Hookele Awards Celebrate and Rejuvenate Nonprofit Innovators
An award to recognize outstanding nonprofit leaders who strive to create thriving communities.

You know it when you see it—a leader who has something special. They inspire their teams, often put in long hours, enlist family and friends to help out, and they truly seem tireless. They keep going when average mortals stop.
Leaders who operate this way in the private sector are often rewarded with bonuses, accolades, plenty of time off if they care to use it, and newsy write-ups. But leaders in the nonprofit sector push on without recognition, creating grassroots change and rallying the public to their causes with nary a thought for themselves. Many nonprofit leaders continue like this, unfailingly, until they suddenly realize they haven’t taken a vacation or a weekend for themselves in years. Sometimes decades. And the wheels are about to fall off.
There’s a saying about stars that shine brightly and how they burn out quickly. Sadly, this is all too often the case for nonprofit organizations whose bright, visionary executive directors resign out of self-preservation.
For this reason, the Wallace Alexander Gerbode Foundation and the Hawaii Community Foundation created the Hookele Award in 2002 to recognize outstanding nonprofit leaders who strive to create thriving communities across the state. Awardees receive $10,000 with only two conditions: that the money be used for rejuvenating themselves and that they attend the award ceremony the following year to share with former and current awardees their reflections on how the award provided inspiration and renewal.

To honor his decades of service to the foundation, the HCF board of governors created an
endowed Kelvin Taketa Ho‘okele Leadership Award Fund at HCF. This fund will ensure that Hawaii’s
exceptional nonprofit leaders continue to receive inspiration, rejuvenation and recognition through the
Hookele Award in perpetuity.
Photo: Courtesy of Hawaii Community Foundation
“These hardworking and inspiring individuals have devoted years of service to our communities,” says Chris Van Bergeijk, senior vice president of Strategies, Initiatives & Network at HCF. “Working in the nonprofit sector can be incredibly demanding, and at HCF we’re committed to investing in Hawaii’s leadership.”
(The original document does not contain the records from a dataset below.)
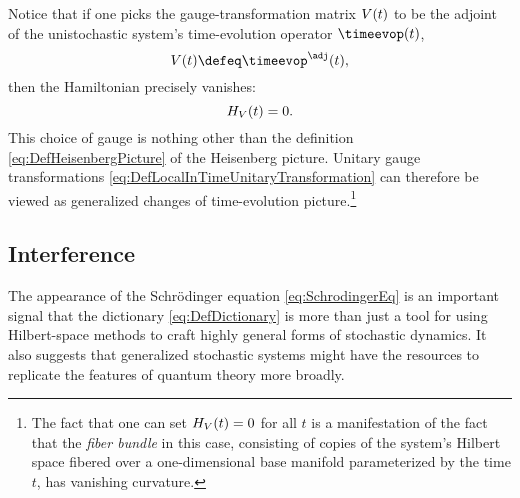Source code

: \documentclass[12pt,english,prl,superscriptaddress,nobibnotes,nofootinbib]{revtex4-2}
\let\originalleft\left
\let\originalright\right
\renewcommand{\left}{\mathopen{}\mathclose\bgroup\originalleft}
\renewcommand{\right}{\aftergroup\egroup\originalright}
\begin{document}
Notice that if one picks the gauge-transformation matrix $V\left(t\right)$
to be the adjoint of the unistochastic system's time-evolution operator
$\timeevop\left(t\right)$, 
\begin{equation}
V\left(t\right)\defeq\timeevop^{\adj}\left(t\right),\label{eq:DefLocalInTimeUnitaryTransformationForHeisenbergPicture}
\end{equation}
 then the Hamiltonian precisely vanishes: 
\begin{equation}
H_{V}\left(t\right)=0.\label{eq:DefLocalInTimeUnitaryTransformationForHeisenbergPictureHamiltonianZero}
\end{equation}
 This choice of gauge is nothing other than the definition \eqref{eq:DefHeisenbergPicture}
of the Heisenberg picture. Unitary gauge transformations \eqref{eq:DefLocalInTimeUnitaryTransformation}
can therefore be viewed as generalized changes of time-evolution picture.\footnote{The fact that one can set $H_{V}\left(t\right)=0$ for all $t$ is
a manifestation of the fact that the \emph{fiber bundle} in this
case, consisting of copies of the system's Hilbert space fibered over
a one-dimensional base manifold parameterized by the time $t$, has
vanishing curvature.}

\subsection{Interference\label{subsec:Interference}}

The appearance of the Schr{\" o}dinger equation \eqref{eq:SchrodingerEq}
is an important signal that the dictionary \eqref{eq:DefDictionary}
is more than just a tool for using Hilbert-space methods to craft
highly general forms of stochastic dynamics. It also suggests that
generalized stochastic systems might have the resources to replicate
the features of quantum theory more broadly.
\end{document}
The name Hookele means “steersman” in Hawaiian, the individual who is key to guiding a canoe successfully to its destination. It signifies the nonprofit leader’s role in improving the quality of life for Hawaii’s people. Since 2002, $680,000 has been given to 71 nonprofit leaders statewide, the majority of whom remain in the nonprofit sector.
Because many awardees are humble by nature, they are often thrilled to learn that the award will bring recognition to the organization and they haltingly agree to spend the award on themselves. “The Ho‘okele Award was not something I ever expected to receive,” says Pauline M. Sato, a 2017 Ho‘okele Award winner and executive and program director for the Malama Learning Center. “I work for a very small organization with a defined geographic reach on the West Side of Oahu, which is often overlooked.”
Sato said that she used her Ho‘okele Award to participate in “new adventures abroad and on other islands, and reconnect with my interests in Hawaiian music, dance and arts with friends and colleagues.” She returned from her respite refreshed and with renewed passion for Malama Learning Center’s work supporting students, teachers and community members in caring for the land and sea. Sato is one of many whose sentiments demonstrate that the award provides benefits exactly as it was intended.